• [Records for this exercise]
= = = = = = =

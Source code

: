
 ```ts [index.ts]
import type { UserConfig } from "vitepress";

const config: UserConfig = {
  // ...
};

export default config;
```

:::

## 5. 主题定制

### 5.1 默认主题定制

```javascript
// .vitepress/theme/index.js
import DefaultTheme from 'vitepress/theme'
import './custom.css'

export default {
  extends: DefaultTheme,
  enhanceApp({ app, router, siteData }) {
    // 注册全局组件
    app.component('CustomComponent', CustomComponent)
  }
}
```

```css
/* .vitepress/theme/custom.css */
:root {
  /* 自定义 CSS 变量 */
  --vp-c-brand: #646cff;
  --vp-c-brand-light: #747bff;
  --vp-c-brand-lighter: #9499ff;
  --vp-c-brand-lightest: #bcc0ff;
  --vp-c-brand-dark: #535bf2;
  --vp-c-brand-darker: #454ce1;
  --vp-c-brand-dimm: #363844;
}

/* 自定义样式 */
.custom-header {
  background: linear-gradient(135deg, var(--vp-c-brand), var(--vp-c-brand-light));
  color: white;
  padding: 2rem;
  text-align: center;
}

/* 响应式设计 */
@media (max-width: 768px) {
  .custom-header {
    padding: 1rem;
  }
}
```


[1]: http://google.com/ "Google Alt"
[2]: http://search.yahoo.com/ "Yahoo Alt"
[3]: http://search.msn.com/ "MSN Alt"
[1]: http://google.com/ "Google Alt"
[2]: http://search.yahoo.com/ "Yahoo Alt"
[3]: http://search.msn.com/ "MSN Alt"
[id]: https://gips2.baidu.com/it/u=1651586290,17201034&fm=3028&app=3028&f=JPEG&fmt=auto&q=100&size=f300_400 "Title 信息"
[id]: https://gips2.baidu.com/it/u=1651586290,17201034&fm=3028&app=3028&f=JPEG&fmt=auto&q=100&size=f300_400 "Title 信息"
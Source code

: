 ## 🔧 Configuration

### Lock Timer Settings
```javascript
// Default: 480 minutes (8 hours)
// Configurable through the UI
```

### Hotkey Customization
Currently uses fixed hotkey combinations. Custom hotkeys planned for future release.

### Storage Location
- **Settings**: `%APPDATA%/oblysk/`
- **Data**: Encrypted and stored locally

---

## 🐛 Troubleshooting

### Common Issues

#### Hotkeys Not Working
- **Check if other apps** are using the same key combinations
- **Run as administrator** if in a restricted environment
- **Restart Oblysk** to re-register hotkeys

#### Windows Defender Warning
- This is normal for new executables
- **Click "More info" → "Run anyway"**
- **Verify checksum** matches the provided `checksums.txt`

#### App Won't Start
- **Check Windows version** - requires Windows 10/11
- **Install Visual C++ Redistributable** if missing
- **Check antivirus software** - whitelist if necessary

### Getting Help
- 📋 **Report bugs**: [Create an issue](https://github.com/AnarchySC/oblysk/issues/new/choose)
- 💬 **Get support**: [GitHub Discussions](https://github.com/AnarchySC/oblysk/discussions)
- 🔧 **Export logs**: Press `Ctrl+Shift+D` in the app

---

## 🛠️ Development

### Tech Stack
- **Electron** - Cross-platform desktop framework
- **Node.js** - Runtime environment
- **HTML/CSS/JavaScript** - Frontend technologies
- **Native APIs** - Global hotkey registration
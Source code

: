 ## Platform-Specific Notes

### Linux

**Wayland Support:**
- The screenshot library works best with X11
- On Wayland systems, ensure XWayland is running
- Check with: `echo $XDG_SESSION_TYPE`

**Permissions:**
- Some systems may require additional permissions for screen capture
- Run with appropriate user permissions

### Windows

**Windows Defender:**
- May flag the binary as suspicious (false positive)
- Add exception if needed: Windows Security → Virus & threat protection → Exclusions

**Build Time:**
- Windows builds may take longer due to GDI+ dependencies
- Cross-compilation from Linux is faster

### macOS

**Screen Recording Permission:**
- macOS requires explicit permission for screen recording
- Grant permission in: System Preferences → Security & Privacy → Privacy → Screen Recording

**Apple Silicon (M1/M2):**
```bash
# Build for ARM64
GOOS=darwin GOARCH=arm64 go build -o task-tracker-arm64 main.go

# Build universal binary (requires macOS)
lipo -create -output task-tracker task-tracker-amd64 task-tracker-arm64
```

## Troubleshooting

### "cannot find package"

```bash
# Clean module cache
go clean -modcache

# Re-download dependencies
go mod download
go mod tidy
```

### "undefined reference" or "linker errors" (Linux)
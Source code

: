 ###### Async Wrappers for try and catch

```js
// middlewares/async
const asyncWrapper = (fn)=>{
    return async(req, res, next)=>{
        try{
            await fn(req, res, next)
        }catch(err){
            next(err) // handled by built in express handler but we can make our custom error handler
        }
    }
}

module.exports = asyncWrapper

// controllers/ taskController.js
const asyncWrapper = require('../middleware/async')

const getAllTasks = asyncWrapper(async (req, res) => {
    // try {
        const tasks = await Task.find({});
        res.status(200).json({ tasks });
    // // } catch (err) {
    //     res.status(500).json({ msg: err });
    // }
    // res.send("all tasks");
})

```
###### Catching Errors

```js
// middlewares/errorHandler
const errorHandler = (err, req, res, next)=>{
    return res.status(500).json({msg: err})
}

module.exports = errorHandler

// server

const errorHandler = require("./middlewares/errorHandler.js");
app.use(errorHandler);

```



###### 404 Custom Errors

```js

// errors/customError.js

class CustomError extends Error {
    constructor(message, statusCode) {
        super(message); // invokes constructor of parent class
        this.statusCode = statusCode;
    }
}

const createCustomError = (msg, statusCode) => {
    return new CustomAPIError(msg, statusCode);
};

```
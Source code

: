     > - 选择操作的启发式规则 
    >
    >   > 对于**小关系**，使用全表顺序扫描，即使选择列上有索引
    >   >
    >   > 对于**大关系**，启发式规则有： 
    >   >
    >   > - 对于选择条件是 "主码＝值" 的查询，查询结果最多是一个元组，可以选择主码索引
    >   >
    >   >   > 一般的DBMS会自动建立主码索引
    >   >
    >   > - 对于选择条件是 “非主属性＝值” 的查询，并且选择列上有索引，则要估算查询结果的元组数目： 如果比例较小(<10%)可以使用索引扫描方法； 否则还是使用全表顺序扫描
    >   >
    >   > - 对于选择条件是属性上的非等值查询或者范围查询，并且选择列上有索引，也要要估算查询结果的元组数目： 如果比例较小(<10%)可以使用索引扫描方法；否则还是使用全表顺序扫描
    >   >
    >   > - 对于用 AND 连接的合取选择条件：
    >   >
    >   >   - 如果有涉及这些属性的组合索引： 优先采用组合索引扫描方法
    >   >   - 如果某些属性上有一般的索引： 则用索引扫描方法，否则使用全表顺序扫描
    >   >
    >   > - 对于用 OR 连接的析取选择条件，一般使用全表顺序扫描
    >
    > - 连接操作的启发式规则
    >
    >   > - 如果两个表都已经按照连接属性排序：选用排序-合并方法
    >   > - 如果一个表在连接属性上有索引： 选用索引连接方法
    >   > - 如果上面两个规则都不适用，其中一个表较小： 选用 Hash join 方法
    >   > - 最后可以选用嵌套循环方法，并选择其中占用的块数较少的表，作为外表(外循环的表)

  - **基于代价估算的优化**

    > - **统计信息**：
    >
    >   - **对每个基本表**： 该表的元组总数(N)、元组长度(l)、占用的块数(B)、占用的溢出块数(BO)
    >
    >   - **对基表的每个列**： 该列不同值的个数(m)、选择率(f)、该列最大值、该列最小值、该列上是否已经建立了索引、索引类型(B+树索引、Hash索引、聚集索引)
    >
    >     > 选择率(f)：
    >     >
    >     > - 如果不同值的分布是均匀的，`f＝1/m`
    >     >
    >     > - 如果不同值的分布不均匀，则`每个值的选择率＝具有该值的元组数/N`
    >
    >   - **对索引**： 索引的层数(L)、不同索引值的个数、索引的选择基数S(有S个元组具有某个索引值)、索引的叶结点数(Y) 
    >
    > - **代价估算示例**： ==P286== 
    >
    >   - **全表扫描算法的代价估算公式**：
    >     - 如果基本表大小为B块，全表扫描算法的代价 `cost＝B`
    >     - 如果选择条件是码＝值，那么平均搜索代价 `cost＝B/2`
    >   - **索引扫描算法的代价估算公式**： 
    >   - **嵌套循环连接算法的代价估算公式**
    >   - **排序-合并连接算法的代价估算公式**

= = = = = = =

All lines above with the word "AnarchySC" need to be reported.

- 📋 **Report bugs**: [Create an issue](https://github.com/AnarchySC/oblysk/issues/new/choose)
- 💬 **Get support**: [GitHub Discussions](https://github.com/AnarchySC/oblysk/discussions)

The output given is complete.